Value packs increase consumption

 

I think the same goes with chocolate. There are some real chocoholics out there. I questioned whether reducing the size of the chocolate bar tends to only happen with value packs.

 

When you look at chocolate bars, say at the counter, they’re still the same size.

 

So, in relation to the argument about reducing pack size purely for our health, I debate that. Because the ones that are in counters are still the same size. Single purchase ones are the same size and it’s generally the value packs.

 

So the value packs, who are they aimed for?

 

It could be sort of a younger segment of children. I wonder whether it would control people’s consumption of chocolate or reduce the consumption of chocolate when you reduce the family value pack size.

 

Kids like eating more from what I’ve seen. They do eat more and obesity levels are rising. So, I think the value pack is very similar to a selection box of chocolates.

 

People are just eating more of them because they’re smaller. It’s almost reverse psychology that “because I know it’s smaller, I’m going to eat three times as much,” because that equals one normal chocolate bar.
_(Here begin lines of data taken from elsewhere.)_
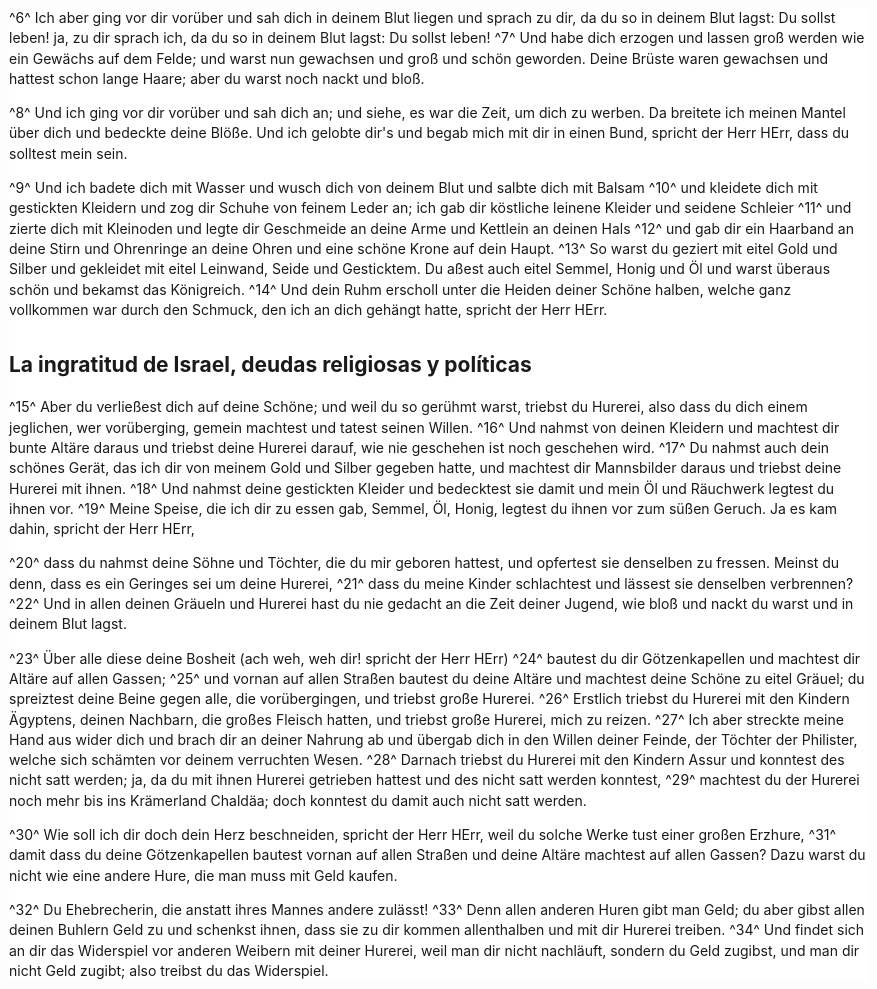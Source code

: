 ^6^ Ich aber ging vor dir vorüber und sah dich in deinem Blut liegen und sprach zu dir, da du so in deinem Blut lagst: Du sollst leben! ja, zu dir sprach ich, da du so in deinem Blut lagst: Du sollst leben! ^7^ Und habe dich erzogen und lassen groß werden wie ein Gewächs auf dem Felde; und warst nun gewachsen und groß und schön geworden. Deine Brüste waren gewachsen und hattest schon lange Haare; aber du warst noch nackt und bloß. 

^8^ Und ich ging vor dir vorüber und sah dich an; und siehe, es war die Zeit, um dich zu werben. Da breitete ich meinen Mantel über dich und bedeckte deine Blöße. Und ich gelobte dir's und begab mich mit dir in einen Bund, spricht der Herr HErr, dass du solltest mein sein. 

^9^ Und ich badete dich mit Wasser und wusch dich von deinem Blut und salbte dich mit Balsam ^10^ und kleidete dich mit gestickten Kleidern und zog dir Schuhe von feinem Leder an; ich gab dir köstliche leinene Kleider und seidene Schleier ^11^ und zierte dich mit Kleinoden und legte dir Geschmeide an deine Arme und Kettlein an deinen Hals ^12^ und gab dir ein Haarband an deine Stirn und Ohrenringe an deine Ohren und eine schöne Krone auf dein Haupt. ^13^ So warst du geziert mit eitel Gold und Silber und gekleidet mit eitel Leinwand, Seide und Gesticktem. Du aßest auch eitel Semmel, Honig und Öl und warst überaus schön und bekamst das Königreich. ^14^ Und dein Ruhm erscholl unter die Heiden deiner Schöne halben, welche ganz vollkommen war durch den Schmuck, den ich an dich gehängt hatte, spricht der Herr HErr. 

## La ingratitud de Israel, deudas religiosas y políticas
^15^ Aber du verließest dich auf deine Schöne; und weil du so gerühmt warst, triebst du Hurerei, also dass du dich einem jeglichen, wer vorüberging, gemein machtest und tatest seinen Willen. ^16^ Und nahmst von deinen Kleidern und machtest dir bunte Altäre daraus und triebst deine Hurerei darauf, wie nie geschehen ist noch geschehen wird. ^17^ Du nahmst auch dein schönes Gerät, das ich dir von meinem Gold und Silber gegeben hatte, und machtest dir Mannsbilder daraus und triebst deine Hurerei mit ihnen. ^18^ Und nahmst deine gestickten Kleider und bedecktest sie damit und mein Öl und Räuchwerk legtest du ihnen vor. ^19^ Meine Speise, die ich dir zu essen gab, Semmel, Öl, Honig, legtest du ihnen vor zum süßen Geruch. Ja es kam dahin, spricht der Herr HErr, 

^20^ dass du nahmst deine Söhne und Töchter, die du mir geboren hattest, und opfertest sie denselben zu fressen. Meinst du denn, dass es ein Geringes sei um deine Hurerei, ^21^ dass du meine Kinder schlachtest und lässest sie denselben verbrennen? ^22^ Und in allen deinen Gräueln und Hurerei hast du nie gedacht an die Zeit deiner Jugend, wie bloß und nackt du warst und in deinem Blut lagst. 

^23^ Über alle diese deine Bosheit (ach weh, weh dir! spricht der Herr HErr) ^24^ bautest du dir Götzenkapellen und machtest dir Altäre auf allen Gassen; ^25^ und vornan auf allen Straßen bautest du deine Altäre und machtest deine Schöne zu eitel Gräuel; du spreiztest deine Beine gegen alle, die vorübergingen, und triebst große Hurerei. ^26^ Erstlich triebst du Hurerei mit den Kindern Ägyptens, deinen Nachbarn, die großes Fleisch hatten, und triebst große Hurerei, mich zu reizen. ^27^ Ich aber streckte meine Hand aus wider dich und brach dir an deiner Nahrung ab und übergab dich in den Willen deiner Feinde, der Töchter der Philister, welche sich schämten vor deinem verruchten Wesen. ^28^ Darnach triebst du Hurerei mit den Kindern Assur und konntest des nicht satt werden; ja, da du mit ihnen Hurerei getrieben hattest und des nicht satt werden konntest, ^29^ machtest du der Hurerei noch mehr bis ins Krämerland Chaldäa; doch konntest du damit auch nicht satt werden. 

^30^ Wie soll ich dir doch dein Herz beschneiden, spricht der Herr HErr, weil du solche Werke tust einer großen Erzhure, ^31^ damit dass du deine Götzenkapellen bautest vornan auf allen Straßen und deine Altäre machtest auf allen Gassen? Dazu warst du nicht wie eine andere Hure, die man muss mit Geld kaufen. 

^32^ Du Ehebrecherin, die anstatt ihres Mannes andere zulässt! ^33^ Denn allen anderen Huren gibt man Geld; du aber gibst allen deinen Buhlern Geld zu und schenkst ihnen, dass sie zu dir kommen allenthalben und mit dir Hurerei treiben. ^34^ Und findet sich an dir das Widerspiel vor anderen Weibern mit deiner Hurerei, weil man dir nicht nachläuft, sondern du Geld zugibst, und man dir nicht Geld zugibt; also treibst du das Widerspiel.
So, I think it’s increasing the consumption of sugar.

 

Bottomline: Pack size is an issue created by modern supply chains.

 

One final point I’ll make is that this is a very modern problem. If you think back to what sweet shops, lolly shops, and your local grocery store were 50, 60 and 70 years ago. It was somebody with a white coat, pulling things, and weighing them on a weighing scale. And giving you the exact weight that you wanted.

 

In theory, pack size is a modern issue created by modern supply chains and supermarkets. 50 years ago, you’d say I want X amount of these sweets or these lollies. And it was you who would get into the exact amount.

 

It’s funny how things go in circles. And though we’re probably moving back to some extent to that old deli-style approach. And also, if we’re noticing, even if it’s on a latent subconscious level, that things are getting smaller.

 

What does that do to people?

 

It breeds scarcity. It breeds a sense of loss.

 

People then end up buying more. Say the chocolate or whatever it is because they feel they’re going to be missing out. They’re going to be losing out if they don’t.

 

All the while, the price point is the same for something that is shrinking, if not getting more expensive. And people are consuming more.

 

So, they’re consuming more. There’s a higher volume of that consumption and the price points are going up.

 

Overall, just based on that sense of loss, not having it. That could also be triggering the rising obesity levels as well.